◆ Instructions for the task ◆
With the line containing "espera demasiado prolongados." as the final line, restate exactly every line of the data below from the first one onward, and copy no pictures.

◆ Dataset entries ◆
• • •

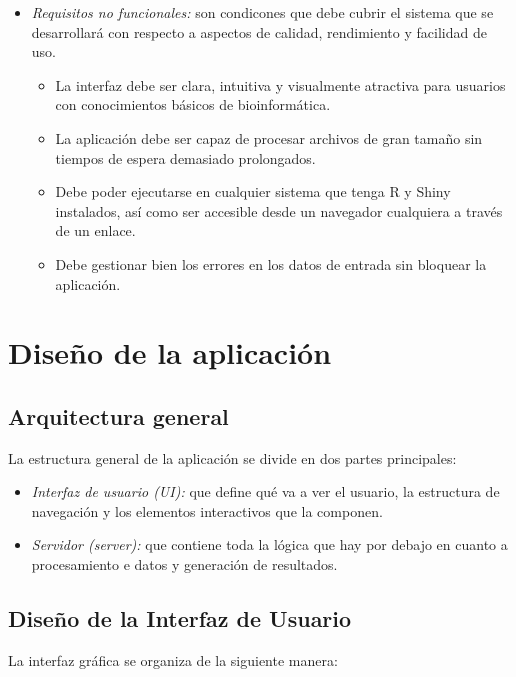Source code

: \begin{itemize}
    \item \textit{Requisitos no funcionales:} son condicones que debe cubrir el sistema que se desarrollará con respecto a aspectos de calidad, rendimiento y
    facilidad de uso.
    \begin{itemize}
        \item La interfaz debe ser clara, intuitiva y visualmente atractiva para usuarios con conocimientos básicos de bioinformática.
        \item La aplicación debe ser capaz de procesar archivos de gran tamaño sin tiempos de espera demasiado prolongados.
        \item Debe poder ejecutarse en cualquier sistema que tenga R y Shiny instalados, así como ser accesible desde un navegador cualquiera a través de un enlace.
        \item Debe gestionar bien los errores en los datos de entrada sin bloquear la aplicación.
    \end{itemize}
\end{itemize}

\section{Diseño de la aplicación}

\subsection{Arquitectura general}

La estructura general de la aplicación se divide en dos partes principales:

\begin{itemize}
    \item \textit{Interfaz de usuario (UI):} que define qué va a ver el usuario, la estructura de navegación y los elementos interactivos que la 
    componen.
    \item \textit{Servidor (server):} que contiene toda la lógica que hay por debajo en cuanto a procesamiento e datos y generación de resultados.
\end{itemize}

\subsection{Diseño de la Interfaz de Usuario}

La interfaz gráfica se organiza de la siguiente manera:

• • •

◆ Answer box ◆
Source code

: \begin{itemize}
    \item \textit{Requisitos no funcionales:} son condicones que debe cubrir el sistema que se desarrollará con respecto a aspectos de calidad, rendimiento y
    facilidad de uso.
    \begin{itemize}
        \item La interfaz debe ser clara, intuitiva y visualmente atractiva para usuarios con conocimientos básicos de bioinformática.
        \item La aplicación debe ser capaz de procesar archivos de gran tamaño sin tiempos de espera demasiado prolongados.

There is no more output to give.